Everyone knows at least one person who is extremely extroverted. Someone who is completely comfortable in every social situation. They feed of off peoples’ social energy. I call them energy vampires, but more positively, an extroverted superhero.
How do they do it?
For as long as I can remember, I had been an introvert. I had been severely bullied in elementary school. I had a two ‘friends’ through it all. Really, they weren’t friends, but just people in similar circumstances.
All through high school, this trend prevailed resulting in a lack-luster high school experience. While the bullying receded, the lack of confidence and self-esteem grew inside me. I had distant memories of happiness and confidence slowing slipping through my fingers.
I felt like I was not good enough, not for anyone else and not even for myself. I couldn’t form new relationships and I couldn’t maintain old ones. I started to internalize this behaviour.
It was definitely a dark time. Thoughts always zoomed passed my head. Maybe it was hormones talking, but I was anxious and depressed. Would suicide solve anything? What if I faked my own death and started over?

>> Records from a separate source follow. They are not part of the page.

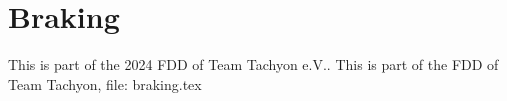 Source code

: \section{Braking}
This is part of the 2024 FDD of Team Tachyon e.V..
This is part of the FDD of Team Tachyon, file: braking.tex
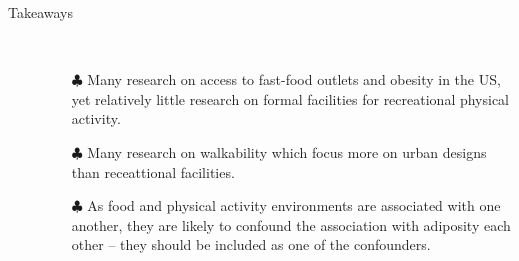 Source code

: \documentclass{article}
\begin{document}
\begin{itemize}
\begin{description}
			\item[Takeaways] \mbox{}\\ 
    				\begin{itemize}
    					\item[$\clubsuit$] Many research on access to fast-food outlets and obesity in the US, yet relatively little research on formal facilities for recreational physical activity.
    					\item[$\clubsuit$] Many research on walkability which focus more on urban designs than receattional facilities.
    					\item[$\clubsuit$] As food and physical activity environments are associated with one another, they are likely to confound the association with adiposity each other -- they should be included as one of the confounders. 
    					
    				\end{itemize}	
		\end{description}


\end{itemize}
\end{document}
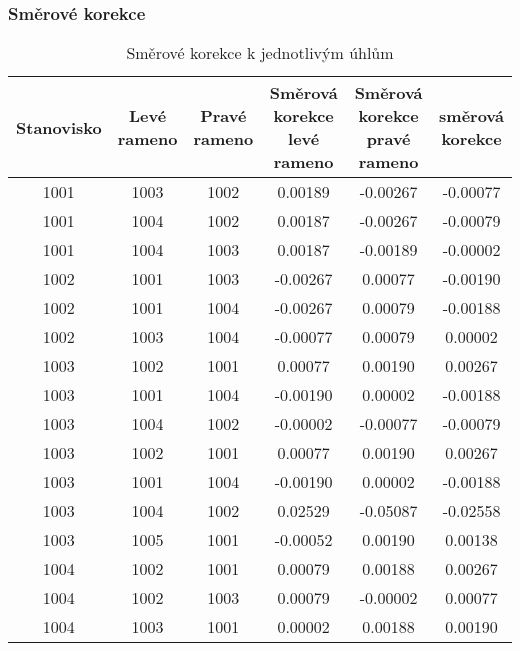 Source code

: \subsubsection{Směrové korekce}
\begin{table}[H]
    \centering
    
    \begin{tabular}{|c|c|c||c|c|c|}
        \hline
        Stanovisko & \makecell{Levé\\rameno} & \makecell{Pravé\\rameno} & \makecell{Směrová korekce\\levé rameno} & \makecell{Směrová korekce\\pravé rameno} & \makecell{směrová\\korekce} \\
        \hline
        1001 & 1003 & 1002 & 0.00189 & -0.00267 & -0.00077 \\
        1001 & 1004 & 1002 & 0.00187 & -0.00267 & -0.00079 \\
        1001 & 1004 & 1003 & 0.00187 & -0.00189 & -0.00002 \\
        \hline
        1002 & 1001 & 1003 & -0.00267 & 0.00077 & -0.00190 \\
        1002 & 1001 & 1004 & -0.00267 & 0.00079 & -0.00188 \\
        1002 & 1003 & 1004 & -0.00077 & 0.00079 & 0.00002 \\
        \hline
        1003 & 1002 & 1001 & 0.00077 & 0.00190 & 0.00267 \\
        1003 & 1001 & 1004 & -0.00190 & 0.00002 & -0.00188 \\
        1003 & 1004 & 1002 & -0.00002 & -0.00077 & -0.00079 \\
        1003 & 1002 & 1001 & 0.00077 & 0.00190 & 0.00267 \\
        1003 & 1001 & 1004 & -0.00190 & 0.00002 & -0.00188 \\
        1003 & 1004 & 1002 & 0.02529 & -0.05087 & -0.02558 \\
        1003 & 1005 & 1001 & -0.00052 & 0.00190 & 0.00138 \\
        \hline
        1004 & 1002 & 1001 & 0.00079 & 0.00188 & 0.00267 \\
        1004 & 1002 & 1003 & 0.00079 & -0.00002 & 0.00077 \\
        1004 & 1003 & 1001 & 0.00002 & 0.00188 & 0.00190 \\
        \hline
    \end{tabular}
    \caption{Směrové korekce k jednotlivým úhlům}
\end{table}

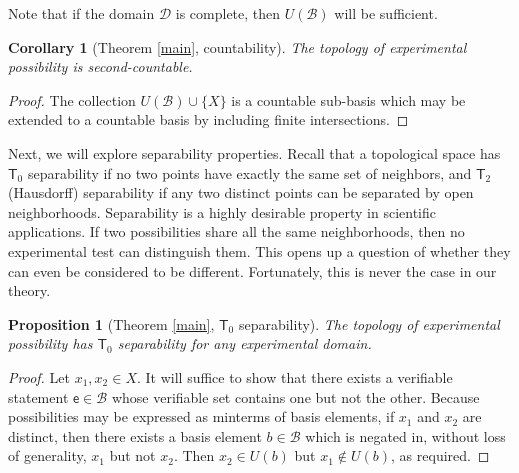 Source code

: \documentclass[psamsfonts]{amsart}
\newtheorem{cor}[thm]{Corollary}
\newtheorem{prop}[thm]{Proposition}
\theoremstyle{definition}
\theoremstyle{remark}
\numberwithin{equation}{section}
\newcommand{\edomain}[1][D] {\mathcal{#1}}
\newcommand{\basis}[1][B] {\mathcal{#1}} %
\begin{document}
Note that if the domain $\edomain$ is complete, then $U(\basis)$ will be sufficient. 

\begin{cor}[Theorem \ref{main}, countability]
The topology of experimental possibility is second-countable.
\end{cor}
\begin{proof}
The collection $U(\basis)\cup\{X\}$ is a countable sub-basis which may be extended to a countable basis by including finite intersections. 
\end{proof}


Next, we will explore separability properties. Recall that a topological space has $\mathsf{T}_0$ separability if no two points have exactly the same set of neighbors, and $\mathsf{T}_2$ (Hausdorff) separability if any two distinct points can be separated by open neighborhoods. Separability is a highly desirable property in scientific applications. If two possibilities share all the same neighborhoods, then no experimental test can distinguish them. This opens up a question of whether they can even be considered to be different. Fortunately, this is never the case in our theory. 

\begin{prop}[Theorem \ref{main}, $\mathsf{T}_0$ separability]
The topology of experimental possibility has $\mathsf{T}_0$ separability for any experimental domain. 
\end{prop}
\begin{proof}
Let $x_1,x_2\in X$. It will suffice to show that there exists a verifiable statement $\mathsf{e}\in\basis$ whose verifiable set contains one but not the other. Because possibilities may be expressed as minterms of basis elements, if $x_1$ and $x_2$ are distinct, then there exists a basis element $b\in\basis$ which is negated in, without loss of generality, $x_1$ but not $x_2$. Then $x_2\in U(b)$ but $x_1\notin U(b)$, as required. 
\end{proof}
\end{document}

But, gradually I changed. I never really thought about how or what prompted it, but I changed. Thinking back now, I know how it happened. Everything changed gradually after I met one person.
Taking Baby Steps
I noticed that he started smiling at people, random people, for no reason. There is a lot of power in a smile. It’s not very often, that people smile at others. I adopted the random smile. Even without actual social interactions, smiling eased me out of my comfort zone.
Smiling eventually made people approach me, which took out half the internal battle. Extremely anxious at first, the interactions got easier.
You have to learn to walk before you can run. You have to take small steps to get over this hurdle. Something as small and simple as a smile can have profound affects on you and the receiver. You will notice that they almost always smile back.
A contented feeling erupted in my body and I smiled more. The more people I smiled at, the more that feeling grew. Eventually smiling became a normal reaction.
The Gradual Talk
Eventually these smiles blossomed into brief, albeit terrifying, conversations. It was extremely nerve-racking. Everything that was not supposed to happen happened. My hands started to sweat; my heart was beating faster and faster, louder and louder, until I couldn’t even hear myself think.
But after each conversation, my body produced a euphoric rush. That feeling pushed me to talk to more people. I needed to feel that rush again. Thinking back, it was like a drug and I was addicted.
I found myself talking to someone new every single day. My body was craving that rush and pushed me to do it. The crippling fear was there, but I used it to my advantage.
Being an introvert is hard work. I always knew I wanted to be a extroverted superhero, but when every single fiber in your body is telling you not to do something, it’s hard to go against it. But I promise you, when you do, that feeling is incredible.
I went from being a complete introvert to a moderate extrovert. Unconsciously, I desired a change and then gradually changed. What would happen if someone consciously decided to change? I think you may become an extroverted superhero.
I would love to be an extroverted superhero one day. Talking to anyone, at anytime, about anything, is an underrated superpower. Plus, I think I could pull off a cape.
Approaching random people is still somewhat hard for me, but it gets easier and easier every single day.